Nonflow suppression in flow analysis with a maximum likelihood estimator

TL;DR

This paper demonstrates that maximum likelihood estimation effectively mitigates non-flow effects in flow analysis, offering an alternative to traditional methods by modeling non-flow contributions and improving flow harmonic extraction.

Contribution

The paper introduces the use of maximum likelihood estimator for flow analysis, specifically addressing non-flow effects with toy models and comparing its performance to standard methods.

Findings

MLE provides accurate flow harmonic estimates in toy models.

Performance improves with known likelihood forms in non-flow scenarios.

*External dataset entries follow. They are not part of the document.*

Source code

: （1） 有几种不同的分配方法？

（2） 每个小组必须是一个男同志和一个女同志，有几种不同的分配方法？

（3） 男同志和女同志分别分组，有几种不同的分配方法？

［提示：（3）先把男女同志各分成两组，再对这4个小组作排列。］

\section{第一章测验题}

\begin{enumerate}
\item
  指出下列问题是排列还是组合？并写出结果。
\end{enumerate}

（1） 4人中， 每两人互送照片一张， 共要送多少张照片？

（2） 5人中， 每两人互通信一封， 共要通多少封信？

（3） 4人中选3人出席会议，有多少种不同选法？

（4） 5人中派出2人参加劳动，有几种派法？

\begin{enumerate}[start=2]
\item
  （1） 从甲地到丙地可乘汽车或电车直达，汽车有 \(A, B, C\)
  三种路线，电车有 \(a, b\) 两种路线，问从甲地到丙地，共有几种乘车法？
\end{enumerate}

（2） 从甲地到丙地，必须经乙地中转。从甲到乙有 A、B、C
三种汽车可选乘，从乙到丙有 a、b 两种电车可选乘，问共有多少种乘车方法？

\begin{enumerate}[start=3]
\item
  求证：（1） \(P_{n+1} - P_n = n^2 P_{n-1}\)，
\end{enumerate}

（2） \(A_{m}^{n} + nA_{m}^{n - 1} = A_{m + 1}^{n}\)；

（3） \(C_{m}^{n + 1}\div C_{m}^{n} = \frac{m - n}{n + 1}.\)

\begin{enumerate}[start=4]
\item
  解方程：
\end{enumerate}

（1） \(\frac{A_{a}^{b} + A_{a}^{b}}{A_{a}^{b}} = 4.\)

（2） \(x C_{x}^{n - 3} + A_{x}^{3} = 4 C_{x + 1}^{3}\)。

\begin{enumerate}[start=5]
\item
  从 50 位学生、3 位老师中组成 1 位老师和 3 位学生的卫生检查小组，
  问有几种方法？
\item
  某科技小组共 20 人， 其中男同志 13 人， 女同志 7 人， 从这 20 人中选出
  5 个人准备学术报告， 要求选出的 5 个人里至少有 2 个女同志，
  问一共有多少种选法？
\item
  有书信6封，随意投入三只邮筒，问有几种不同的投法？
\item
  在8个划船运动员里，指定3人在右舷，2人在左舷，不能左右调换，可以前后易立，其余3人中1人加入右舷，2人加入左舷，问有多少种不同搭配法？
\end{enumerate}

Method effectively handles detector acceptance issues.

Abstract

We show that the maximum likelihood estimator (MLE) is an effective tool for mitigating non-flow effects in flow analysis. To this end, one constructs two toy models that simulate non-flow contributions corresponding to particle decay and momentum conservation, respectively. The performance of MLE is analyzed by comparing it against standard approaches such as particle correlation and event plane methods. For both cases, MLE is observed to provide a reasonable estimate of the underlying flow harmonics, and in particular, its performance can be further improved when the specific form of the likelihood in the presence of non-flow can be assessed. The dependencies of extracted flow harmonics on the multiplicity of individual events and the total number of events are analyzed. Additionally, it is shown that the proposed approach performs efficiently in addressing deficiencies in detector acceptance. These findings suggest MLE as a compelling alternative to standard methods for flow analysis.